Невидимый мир | страница 2
Широк диапазон самых разнообразных судеб в рассказах Д. Коруджиева, но всех его героев роднит одно: поиск гармонии с жизнью, гармонии в себе, поиск духовности и единения с людьми. Писатель стремится разглядеть в жизни и в людях еще не оформившуюся новизну, выявить еще не воплощенное, но уже готовое воплотиться. Исследовательский заряд диктует ему своеобразный угол зрения, весьма точно определенный болгарской критикой, которая считает, что Д. Коруджиев намеренно сдвигает видимую реальность к более сложным внутренним пластам, интересуется ее проекцией в самосознании отдельной личности. И это отнюдь не самоцель, а углубленное исследование наиболее существенного в человеческом сознании, того, что определяет идейные, творческие и житейские проявления личности.
Нравственными исканиями заняты и герои повестей Д. Коруджиева. Повесть «Коридоры в дожде» в силу своего лирико-медитативного склада философски озвучивает многие поднятые в новеллистике писателя проблемы. Более просторные, чем в рассказе, жанровые рамки позволяют полнее раскрыть духовный мир героя, только что получившего диплом учителя литературы и мечтающего превратить каждый урок в «проникновение за очевидное». Многие дорогие для него мысли и чувства автор, лишь на десятилетие старше своего героя, вкладывает в описание этой интенсивно живущей честной молодой души. И вполне убедительно звучит в устах героя символ веры, обретенный в долгих и трудных духовных поисках: «Величие человеческих усилий состоит в полной отдаче другим бескорыстно достигнутого тобою совершенства».

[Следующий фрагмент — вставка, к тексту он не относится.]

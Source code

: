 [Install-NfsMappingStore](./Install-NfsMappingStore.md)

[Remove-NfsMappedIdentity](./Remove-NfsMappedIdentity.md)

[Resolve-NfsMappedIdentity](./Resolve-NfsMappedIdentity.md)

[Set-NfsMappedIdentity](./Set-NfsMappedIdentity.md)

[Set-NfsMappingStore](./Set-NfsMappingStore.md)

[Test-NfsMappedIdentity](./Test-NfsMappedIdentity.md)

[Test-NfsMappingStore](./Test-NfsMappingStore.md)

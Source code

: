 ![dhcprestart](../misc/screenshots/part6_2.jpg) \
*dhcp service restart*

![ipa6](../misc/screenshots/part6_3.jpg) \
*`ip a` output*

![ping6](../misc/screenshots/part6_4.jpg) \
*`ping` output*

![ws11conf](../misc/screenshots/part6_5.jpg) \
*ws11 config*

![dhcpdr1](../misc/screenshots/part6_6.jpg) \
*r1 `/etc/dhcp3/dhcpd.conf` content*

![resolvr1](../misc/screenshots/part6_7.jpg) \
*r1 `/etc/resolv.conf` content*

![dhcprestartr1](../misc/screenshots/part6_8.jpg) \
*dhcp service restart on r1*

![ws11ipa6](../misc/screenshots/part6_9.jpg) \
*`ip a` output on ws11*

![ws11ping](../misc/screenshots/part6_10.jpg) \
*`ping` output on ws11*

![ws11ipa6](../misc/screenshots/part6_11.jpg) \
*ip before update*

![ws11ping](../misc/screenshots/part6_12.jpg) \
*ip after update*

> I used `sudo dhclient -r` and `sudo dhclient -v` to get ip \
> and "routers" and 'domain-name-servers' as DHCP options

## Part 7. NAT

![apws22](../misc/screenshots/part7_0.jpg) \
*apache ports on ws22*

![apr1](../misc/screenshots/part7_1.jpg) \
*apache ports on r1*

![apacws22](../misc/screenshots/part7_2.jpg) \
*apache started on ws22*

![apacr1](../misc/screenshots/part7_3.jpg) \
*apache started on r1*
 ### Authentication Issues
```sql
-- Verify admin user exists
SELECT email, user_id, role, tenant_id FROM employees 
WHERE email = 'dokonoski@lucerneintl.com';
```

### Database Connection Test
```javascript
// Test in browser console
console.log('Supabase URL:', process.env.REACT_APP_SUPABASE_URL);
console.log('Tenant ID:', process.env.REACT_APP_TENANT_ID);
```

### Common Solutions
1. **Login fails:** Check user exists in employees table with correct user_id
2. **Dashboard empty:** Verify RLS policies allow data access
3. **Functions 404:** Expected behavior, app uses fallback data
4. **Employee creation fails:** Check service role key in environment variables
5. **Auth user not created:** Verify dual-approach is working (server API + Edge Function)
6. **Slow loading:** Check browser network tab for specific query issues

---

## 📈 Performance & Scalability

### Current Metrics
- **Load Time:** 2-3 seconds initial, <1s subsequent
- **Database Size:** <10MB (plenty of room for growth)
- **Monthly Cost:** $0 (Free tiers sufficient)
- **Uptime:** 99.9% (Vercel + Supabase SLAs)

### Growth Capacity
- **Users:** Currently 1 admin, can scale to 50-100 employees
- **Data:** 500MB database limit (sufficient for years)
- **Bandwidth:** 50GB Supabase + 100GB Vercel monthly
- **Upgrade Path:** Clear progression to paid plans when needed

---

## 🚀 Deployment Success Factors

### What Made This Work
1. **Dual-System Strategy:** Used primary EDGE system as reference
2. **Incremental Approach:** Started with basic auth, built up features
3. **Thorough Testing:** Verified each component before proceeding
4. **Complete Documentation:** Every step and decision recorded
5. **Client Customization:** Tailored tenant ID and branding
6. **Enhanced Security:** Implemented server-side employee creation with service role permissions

С этим вполне бы мог согласиться врач-психиатр, герой второй повести Д. Коруджиева — «Сомнения», хотя сам он пытается достигнуть совершенства (с целями тоже благородными) лабораторным путем. Конфликт, на котором строится эта столь нетрадиционная повесть, вполне традиционен: борьба живой жизни и мертвой схемы. Вступивший на тернистый путь нравственного самостроительства, герой Д. Коруджиева оказывается на перепутье, хорошо знакомом и русской литературе, не раз убеждавшейся в естественно-жизненном, а не умственном происхождении добра. Мучающее современного психиатра сомнение в возможности рационализировать добродетель в очень похожей форме переживал, к примеру, Гончаров, оставивший в книге «Фрегат „Паллада“» интересные размышления о двух типах добра. «Может быть, это все равно для блага целого человечества: любить добро за его безусловное изящество и быть добрым, честным и справедливым — даром, без всякой цели, и не уметь нигде и никогда не быть таким, — или быть добродетельным по машине, по таблице, по востребованию? Казалось бы, все равно, но отчего же это противно?»